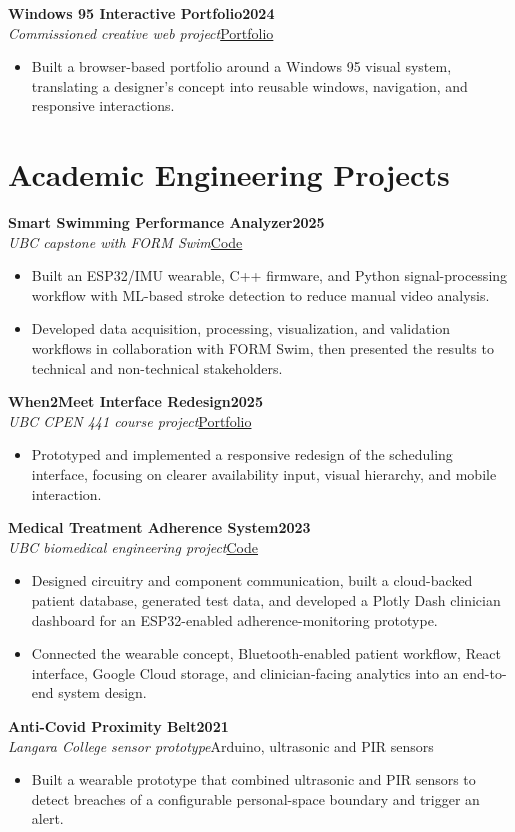 \documentclass[10pt,letterpaper]{article}
\newenvironment{bullets}{\begin{itemize}[topsep=0.03cm,parsep=0pt,partopsep=0pt,itemsep=0.02cm,leftmargin=11pt]}{\end{itemize}}
\newcommand{\project}[4]{\needspace{6\baselineskip}\textbf{#1}\hfill\textbf{#2}\\[-1pt]\textit{#3}\hfill #4\par}
\begin{document}
\project{Windows 95 Interactive Portfolio}{2024}{Commissioned creative web project}{\href{https://isadeh.com}{Portfolio}}
\begin{bullets}
\item Built a browser-based portfolio around a Windows 95 visual system, translating a designer's concept into reusable windows, navigation, and responsive interactions.
\end{bullets}

\section{Academic Engineering Projects}

\project{Smart Swimming Performance Analyzer}{2025}{UBC capstone with FORM Swim}{\href{https://github.com/IddoSadeh/form24}{Code}}
\begin{bullets}
\item Built an ESP32/IMU wearable, C++ firmware, and Python signal-processing workflow with ML-based stroke detection to reduce manual video analysis.
\item Developed data acquisition, processing, visualization, and validation workflows in collaboration with FORM Swim, then presented the results to technical and non-technical stakeholders.
\end{bullets}

\project{When2Meet Interface Redesign}{2025}{UBC CPEN 441 course project}{\href{https://isadeh.com}{Portfolio}}
\begin{bullets}
\item Prototyped and implemented a responsive redesign of the scheduling interface, focusing on clearer availability input, visual hierarchy, and mobile interaction.
\end{bullets}

\project{Medical Treatment Adherence System}{2023}{UBC biomedical engineering project}{\href{https://github.com/IddoSadeh/NasalDash}{Code}}
\begin{bullets}
\item Designed circuitry and component communication, built a cloud-backed patient database, generated test data, and developed a Plotly Dash clinician dashboard for an ESP32-enabled adherence-monitoring prototype.
\item Connected the wearable concept, Bluetooth-enabled patient workflow, React interface, Google Cloud storage, and clinician-facing analytics into an end-to-end system design.
\end{bullets}

\project{Anti-Covid Proximity Belt}{2021}{Langara College sensor prototype}{Arduino, ultrasonic and PIR sensors}
\begin{bullets}
\item Built a wearable prototype that combined ultrasonic and PIR sensors to detect breaches of a configurable personal-space boundary and trigger an alert.
\end{bullets}
\end{document}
● ● ● ● ●
Goal of the exercise: Retype the data above as given, letting no picture into the copy.

Answer to the exercise:
 \documentclass[10pt,letterpaper]{article}
\newenvironment{bullets}{\begin{itemize}[topsep=0.03cm,parsep=0pt,partopsep=0pt,itemsep=0.02cm,leftmargin=11pt]}{\end{itemize}}
\newcommand{\project}[4]{\needspace{6\baselineskip}\textbf{#1}\hfill\textbf{#2}\\[-1pt]\textit{#3}\hfill #4\par}
\begin{document}
\project{Windows 95 Interactive Portfolio}{2024}{Commissioned creative web project}{\href{https://isadeh.com}{Portfolio}}
\begin{bullets}
\item Built a browser-based portfolio around a Windows 95 visual system, translating a designer's concept into reusable windows, navigation, and responsive interactions.
\end{bullets}

\section{Academic Engineering Projects}

\project{Smart Swimming Performance Analyzer}{2025}{UBC capstone with FORM Swim}{\href{https://github.com/IddoSadeh/form24}{Code}}
\begin{bullets}
\item Built an ESP32/IMU wearable, C++ firmware, and Python signal-processing workflow with ML-based stroke detection to reduce manual video analysis.
\item Developed data acquisition, processing, visualization, and validation workflows in collaboration with FORM Swim, then presented the results to technical and non-technical stakeholders.
\end{bullets}

\project{When2Meet Interface Redesign}{2025}{UBC CPEN 441 course project}{\href{https://isadeh.com}{Portfolio}}
\begin{bullets}
\item Prototyped and implemented a responsive redesign of the scheduling interface, focusing on clearer availability input, visual hierarchy, and mobile interaction.
\end{bullets}

\project{Medical Treatment Adherence System}{2023}{UBC biomedical engineering project}{\href{https://github.com/IddoSadeh/NasalDash}{Code}}
\begin{bullets}
\item Designed circuitry and component communication, built a cloud-backed patient database, generated test data, and developed a Plotly Dash clinician dashboard for an ESP32-enabled adherence-monitoring prototype.
\item Connected the wearable concept, Bluetooth-enabled patient workflow, React interface, Google Cloud storage, and clinician-facing analytics into an end-to-end system design.
\end{bullets}

\project{Anti-Covid Proximity Belt}{2021}{Langara College sensor prototype}{Arduino, ultrasonic and PIR sensors}
\begin{bullets}
\item Built a wearable prototype that combined ultrasonic and PIR sensors to detect breaches of a configurable personal-space boundary and trigger an alert.
\end{bullets}
\end{document}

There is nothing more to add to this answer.